I have been involved with the flow property testing of a wide range of (principally Australian) coals for 30 years. Our laboratory has both Jenike Direct Shear Testers plus a Johanson Hang-up Indicizer and a Johanson Flowrate Indicizer. Which procedure is best for 'coal' depends very much on the purpose for which the information is required and the condition required of the coal when tested.

Generally for coal the moisture condition where it displays maximum strength (worst handleability) is of interest along with its time consolidation characteristics and wall friction characteristics (a feature that is vital for mass-flow design and which does not seem to have been mentioned in the current 'debate'). The Johanson Hang-up Indicizer does not provide any information on wall friction - the Hopper Indicizer does. However, the concept of wall friction measurement is so simple (even if the results are not - see Haaker's paper in the latest issue of 'powder handling and processing' Vol 11, No 1, 1999 pp 19-25 and the paper by Prescott et al. in the same issue pp 27-36) that such complicated equipment is not necessary for reasonable measurements.

It is our experience that for the flow property testing of coals at elevated moisture contents and for use in the design of large coal storages (bins and bottom reclaim stockpiles) that the Johanson Hang-up Indicizer has some severe limitations. We use a top size for test samples of 4mm which can present problems in the Indicizer cell. At elevated moistures the Indicizer does not completely fail the test sample (push a complete plug in the one-dimensional failure mode) which casts doubts on the relevance of the Arching or Ratholing Index calculated by the machine's 'black box'. The capacity of the Indicizers is often exceeded which is limiting when large bins and stockpiles are required to be designed. We have also found that the machine is not particularly robust when used with bulk solids such as ROM coals. As indicated above it give no wall friction information. Generally with above ambient moisture coals wall friction is variable and depends not only on the wall lining material but also on the consolidation level. From a design point of view it is necessary to see how the hopper half angle for mass-flow can be varied with hopper outlet dimension or span to ensure that a practical geometry is attained. The Hang-up Indicizer only provides one piece of time storage data over the time storage interval of interest.
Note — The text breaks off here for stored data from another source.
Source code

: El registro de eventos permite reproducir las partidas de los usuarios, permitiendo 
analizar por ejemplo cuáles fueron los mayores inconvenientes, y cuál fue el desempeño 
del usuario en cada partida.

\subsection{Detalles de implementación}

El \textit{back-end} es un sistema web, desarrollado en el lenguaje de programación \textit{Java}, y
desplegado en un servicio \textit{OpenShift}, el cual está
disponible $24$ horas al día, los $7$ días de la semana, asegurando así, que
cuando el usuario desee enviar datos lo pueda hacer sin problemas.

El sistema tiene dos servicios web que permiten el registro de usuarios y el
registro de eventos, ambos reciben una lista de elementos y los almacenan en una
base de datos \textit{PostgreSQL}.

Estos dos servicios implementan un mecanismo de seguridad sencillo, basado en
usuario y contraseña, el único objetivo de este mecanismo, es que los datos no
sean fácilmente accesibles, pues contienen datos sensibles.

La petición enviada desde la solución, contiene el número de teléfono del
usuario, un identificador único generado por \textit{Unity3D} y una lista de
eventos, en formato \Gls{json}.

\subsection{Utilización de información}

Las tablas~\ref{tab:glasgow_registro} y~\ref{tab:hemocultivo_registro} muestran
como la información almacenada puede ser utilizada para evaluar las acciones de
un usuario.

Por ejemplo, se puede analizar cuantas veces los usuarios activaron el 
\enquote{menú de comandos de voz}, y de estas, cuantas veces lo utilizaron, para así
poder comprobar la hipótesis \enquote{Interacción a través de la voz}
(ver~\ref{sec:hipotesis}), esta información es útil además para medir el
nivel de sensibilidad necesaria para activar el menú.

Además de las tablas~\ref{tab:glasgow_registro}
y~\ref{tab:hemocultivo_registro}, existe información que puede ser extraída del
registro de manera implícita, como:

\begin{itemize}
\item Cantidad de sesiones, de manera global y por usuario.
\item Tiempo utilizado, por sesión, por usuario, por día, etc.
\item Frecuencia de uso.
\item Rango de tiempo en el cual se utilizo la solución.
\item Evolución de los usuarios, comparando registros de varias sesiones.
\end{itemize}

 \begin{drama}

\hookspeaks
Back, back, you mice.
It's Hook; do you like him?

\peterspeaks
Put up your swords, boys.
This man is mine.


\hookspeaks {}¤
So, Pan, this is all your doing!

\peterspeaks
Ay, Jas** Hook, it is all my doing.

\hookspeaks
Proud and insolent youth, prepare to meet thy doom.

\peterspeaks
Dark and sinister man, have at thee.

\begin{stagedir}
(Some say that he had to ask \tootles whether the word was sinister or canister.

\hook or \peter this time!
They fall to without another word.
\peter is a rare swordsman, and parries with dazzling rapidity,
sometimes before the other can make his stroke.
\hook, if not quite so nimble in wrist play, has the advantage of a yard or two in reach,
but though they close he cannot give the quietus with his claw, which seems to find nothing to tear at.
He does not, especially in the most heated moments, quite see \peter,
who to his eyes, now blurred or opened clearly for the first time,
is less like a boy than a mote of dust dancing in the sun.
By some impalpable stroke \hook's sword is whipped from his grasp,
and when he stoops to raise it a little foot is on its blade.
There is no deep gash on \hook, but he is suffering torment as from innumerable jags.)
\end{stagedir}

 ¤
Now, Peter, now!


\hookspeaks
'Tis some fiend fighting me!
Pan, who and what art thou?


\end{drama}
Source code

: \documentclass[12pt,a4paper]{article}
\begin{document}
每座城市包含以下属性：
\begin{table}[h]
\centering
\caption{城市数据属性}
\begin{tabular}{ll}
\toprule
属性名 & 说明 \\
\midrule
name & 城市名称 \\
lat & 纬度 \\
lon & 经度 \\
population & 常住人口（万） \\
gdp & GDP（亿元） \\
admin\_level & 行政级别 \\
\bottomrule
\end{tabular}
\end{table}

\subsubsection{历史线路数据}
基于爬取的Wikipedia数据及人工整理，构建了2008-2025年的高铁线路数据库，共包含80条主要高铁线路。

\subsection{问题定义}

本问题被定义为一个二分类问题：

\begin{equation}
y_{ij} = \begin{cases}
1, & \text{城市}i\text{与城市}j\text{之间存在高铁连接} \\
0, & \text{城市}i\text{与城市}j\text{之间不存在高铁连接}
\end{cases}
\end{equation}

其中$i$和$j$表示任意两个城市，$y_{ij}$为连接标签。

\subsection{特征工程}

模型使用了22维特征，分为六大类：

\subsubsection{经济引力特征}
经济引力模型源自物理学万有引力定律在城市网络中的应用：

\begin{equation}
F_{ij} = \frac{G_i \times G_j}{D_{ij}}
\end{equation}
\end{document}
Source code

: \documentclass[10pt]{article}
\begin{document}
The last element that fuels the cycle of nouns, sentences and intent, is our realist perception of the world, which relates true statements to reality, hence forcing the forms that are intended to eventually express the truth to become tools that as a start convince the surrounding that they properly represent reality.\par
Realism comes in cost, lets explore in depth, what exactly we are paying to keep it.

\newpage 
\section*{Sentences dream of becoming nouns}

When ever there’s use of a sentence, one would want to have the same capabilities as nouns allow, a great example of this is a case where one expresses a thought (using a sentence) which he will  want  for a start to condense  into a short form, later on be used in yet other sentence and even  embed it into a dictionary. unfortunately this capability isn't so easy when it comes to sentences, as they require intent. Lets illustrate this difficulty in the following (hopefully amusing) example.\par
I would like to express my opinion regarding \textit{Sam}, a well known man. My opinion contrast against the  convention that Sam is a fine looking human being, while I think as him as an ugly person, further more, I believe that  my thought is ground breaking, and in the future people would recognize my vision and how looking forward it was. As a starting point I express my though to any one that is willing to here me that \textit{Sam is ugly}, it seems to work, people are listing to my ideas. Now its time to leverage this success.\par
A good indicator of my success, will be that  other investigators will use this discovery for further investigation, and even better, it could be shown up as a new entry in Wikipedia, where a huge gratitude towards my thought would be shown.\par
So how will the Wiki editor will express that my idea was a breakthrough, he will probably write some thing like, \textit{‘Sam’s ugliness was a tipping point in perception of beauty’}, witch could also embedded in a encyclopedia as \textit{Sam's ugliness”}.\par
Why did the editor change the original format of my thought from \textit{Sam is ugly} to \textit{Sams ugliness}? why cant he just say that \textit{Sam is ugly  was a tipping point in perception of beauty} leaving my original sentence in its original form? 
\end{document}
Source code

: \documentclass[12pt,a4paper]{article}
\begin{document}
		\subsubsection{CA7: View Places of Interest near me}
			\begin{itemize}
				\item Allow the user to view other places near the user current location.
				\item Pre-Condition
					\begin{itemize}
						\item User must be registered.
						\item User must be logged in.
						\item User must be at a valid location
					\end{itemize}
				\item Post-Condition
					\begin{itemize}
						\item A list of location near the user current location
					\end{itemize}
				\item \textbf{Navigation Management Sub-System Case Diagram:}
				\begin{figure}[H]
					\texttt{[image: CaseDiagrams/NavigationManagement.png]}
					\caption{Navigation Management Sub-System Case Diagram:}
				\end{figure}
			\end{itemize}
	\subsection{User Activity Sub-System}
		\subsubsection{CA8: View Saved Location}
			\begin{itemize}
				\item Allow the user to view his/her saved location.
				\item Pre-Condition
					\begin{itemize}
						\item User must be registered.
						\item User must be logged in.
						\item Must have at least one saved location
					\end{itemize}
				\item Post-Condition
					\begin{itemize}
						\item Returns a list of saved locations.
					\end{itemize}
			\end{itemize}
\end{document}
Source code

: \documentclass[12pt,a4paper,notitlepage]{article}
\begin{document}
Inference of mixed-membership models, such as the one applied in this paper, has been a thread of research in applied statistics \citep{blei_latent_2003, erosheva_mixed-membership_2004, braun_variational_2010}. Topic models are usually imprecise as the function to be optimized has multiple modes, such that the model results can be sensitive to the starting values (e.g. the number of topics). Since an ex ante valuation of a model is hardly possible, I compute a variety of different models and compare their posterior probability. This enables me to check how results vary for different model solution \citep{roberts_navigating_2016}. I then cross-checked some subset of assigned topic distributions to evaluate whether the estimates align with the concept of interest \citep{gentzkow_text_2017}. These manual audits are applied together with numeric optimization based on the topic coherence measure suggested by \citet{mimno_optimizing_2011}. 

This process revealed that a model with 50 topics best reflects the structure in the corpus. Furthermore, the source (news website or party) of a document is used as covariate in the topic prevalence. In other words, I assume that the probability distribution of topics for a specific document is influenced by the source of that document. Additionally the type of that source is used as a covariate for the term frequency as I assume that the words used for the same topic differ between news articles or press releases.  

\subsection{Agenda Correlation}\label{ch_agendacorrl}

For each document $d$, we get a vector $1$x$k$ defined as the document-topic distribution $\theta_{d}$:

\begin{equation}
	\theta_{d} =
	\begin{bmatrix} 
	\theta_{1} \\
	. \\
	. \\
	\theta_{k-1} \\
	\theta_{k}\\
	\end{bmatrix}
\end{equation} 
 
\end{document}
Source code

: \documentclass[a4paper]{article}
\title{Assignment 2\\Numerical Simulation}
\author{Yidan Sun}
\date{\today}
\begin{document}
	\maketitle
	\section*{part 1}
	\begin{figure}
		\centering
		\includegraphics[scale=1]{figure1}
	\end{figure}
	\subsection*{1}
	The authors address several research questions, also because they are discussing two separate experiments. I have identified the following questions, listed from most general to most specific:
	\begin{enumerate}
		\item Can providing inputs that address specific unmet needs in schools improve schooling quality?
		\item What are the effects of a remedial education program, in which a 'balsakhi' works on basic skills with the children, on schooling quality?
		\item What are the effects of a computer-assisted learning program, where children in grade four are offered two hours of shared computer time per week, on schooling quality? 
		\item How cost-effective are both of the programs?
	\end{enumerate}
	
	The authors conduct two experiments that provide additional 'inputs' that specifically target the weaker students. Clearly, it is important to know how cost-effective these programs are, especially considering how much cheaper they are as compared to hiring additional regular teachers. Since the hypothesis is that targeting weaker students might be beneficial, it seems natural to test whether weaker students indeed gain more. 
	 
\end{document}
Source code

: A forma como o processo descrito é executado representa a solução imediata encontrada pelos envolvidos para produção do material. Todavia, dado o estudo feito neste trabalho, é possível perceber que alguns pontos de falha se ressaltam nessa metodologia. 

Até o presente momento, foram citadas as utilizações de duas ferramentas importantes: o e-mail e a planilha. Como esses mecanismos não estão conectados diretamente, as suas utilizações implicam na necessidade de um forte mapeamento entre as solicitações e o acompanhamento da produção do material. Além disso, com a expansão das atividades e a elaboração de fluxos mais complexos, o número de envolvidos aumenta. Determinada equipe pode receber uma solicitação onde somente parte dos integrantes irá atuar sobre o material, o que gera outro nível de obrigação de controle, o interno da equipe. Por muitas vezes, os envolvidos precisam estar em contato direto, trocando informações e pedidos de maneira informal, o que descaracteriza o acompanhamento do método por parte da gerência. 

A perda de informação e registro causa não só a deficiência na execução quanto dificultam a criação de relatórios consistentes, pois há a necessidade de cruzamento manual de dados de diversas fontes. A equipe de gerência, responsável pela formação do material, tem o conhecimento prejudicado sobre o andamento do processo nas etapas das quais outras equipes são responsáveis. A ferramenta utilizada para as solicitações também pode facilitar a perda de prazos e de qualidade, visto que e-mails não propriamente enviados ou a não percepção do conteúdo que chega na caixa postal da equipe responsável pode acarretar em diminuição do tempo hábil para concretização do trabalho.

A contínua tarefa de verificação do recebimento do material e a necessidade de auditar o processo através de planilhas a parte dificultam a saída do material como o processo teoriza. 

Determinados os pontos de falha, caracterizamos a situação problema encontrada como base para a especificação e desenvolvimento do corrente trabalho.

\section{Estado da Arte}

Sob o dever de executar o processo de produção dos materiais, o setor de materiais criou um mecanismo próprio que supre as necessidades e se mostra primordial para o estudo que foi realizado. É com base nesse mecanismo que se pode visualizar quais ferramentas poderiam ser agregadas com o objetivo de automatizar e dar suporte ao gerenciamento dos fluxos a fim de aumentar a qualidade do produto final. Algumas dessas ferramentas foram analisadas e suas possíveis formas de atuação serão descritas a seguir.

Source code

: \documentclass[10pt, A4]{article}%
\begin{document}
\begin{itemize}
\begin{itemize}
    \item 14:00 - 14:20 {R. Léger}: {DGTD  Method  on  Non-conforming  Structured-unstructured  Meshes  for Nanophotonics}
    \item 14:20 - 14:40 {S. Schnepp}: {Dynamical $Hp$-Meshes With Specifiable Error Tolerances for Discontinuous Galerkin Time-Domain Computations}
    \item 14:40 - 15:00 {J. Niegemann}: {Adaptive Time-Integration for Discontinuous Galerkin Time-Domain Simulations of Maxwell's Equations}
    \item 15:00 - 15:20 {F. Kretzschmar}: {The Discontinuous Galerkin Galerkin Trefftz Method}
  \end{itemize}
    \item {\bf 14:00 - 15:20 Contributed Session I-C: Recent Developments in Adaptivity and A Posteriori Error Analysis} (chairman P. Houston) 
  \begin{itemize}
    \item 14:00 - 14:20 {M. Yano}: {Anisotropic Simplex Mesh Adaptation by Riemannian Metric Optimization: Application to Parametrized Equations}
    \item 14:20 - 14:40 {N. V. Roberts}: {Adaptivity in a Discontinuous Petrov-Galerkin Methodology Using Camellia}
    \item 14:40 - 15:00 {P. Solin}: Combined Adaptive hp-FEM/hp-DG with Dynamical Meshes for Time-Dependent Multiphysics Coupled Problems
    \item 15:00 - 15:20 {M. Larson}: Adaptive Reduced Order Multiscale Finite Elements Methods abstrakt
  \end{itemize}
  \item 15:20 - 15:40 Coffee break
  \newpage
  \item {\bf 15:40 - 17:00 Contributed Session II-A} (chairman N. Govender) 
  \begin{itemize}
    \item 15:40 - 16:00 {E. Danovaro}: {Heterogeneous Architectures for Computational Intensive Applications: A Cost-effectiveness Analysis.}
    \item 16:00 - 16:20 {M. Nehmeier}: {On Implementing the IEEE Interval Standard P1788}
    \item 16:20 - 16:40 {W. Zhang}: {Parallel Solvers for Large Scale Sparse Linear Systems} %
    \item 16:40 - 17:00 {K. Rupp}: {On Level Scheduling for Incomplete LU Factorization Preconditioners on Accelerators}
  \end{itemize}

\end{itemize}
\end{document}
If verification or more than one piece of time storage information is required then this can be a time consuming exercise as well as tying up expensive equipment. The moisture loss problem referred to by Brian Cox is also a consideration. The Hang-up Indicizer does have the potential to provide, fairly quickly, some 'relativities' between samples based on arching and/or ratholing capabilities. Our experience is that the repeatabilty obtained is not without some 'noise'.

The Jenike is not without its problems either. As Tom Troxel points out a skilled operator is required. I would put it more strongly, a very skilled operator is required! This is especially the case when determining the family of instantaneous yield loci. This is a often rather difficult task when dealing with coals at their maximum strength moisture content. Not only is skill required to undertake the testwork but care and some considerable skill is required to interpret the data collected. The main advantages of the method are: it's wide acceptance and associated well tried design procedures for storage bins, feeders, chutes etc; its provision of a wide range of data to allow both large and small storage facilities to be designed; its provision of considerable time storage information, collected 'in parallel' ie over the time storage interval of interest; provision of a simple procedure to obtain vital wall friction data. While procedures based on the Jenike data have been developed to provide relative 'handleability indices' to compare various bulk solid samples, the time taken to collect the relevant data is not trivial.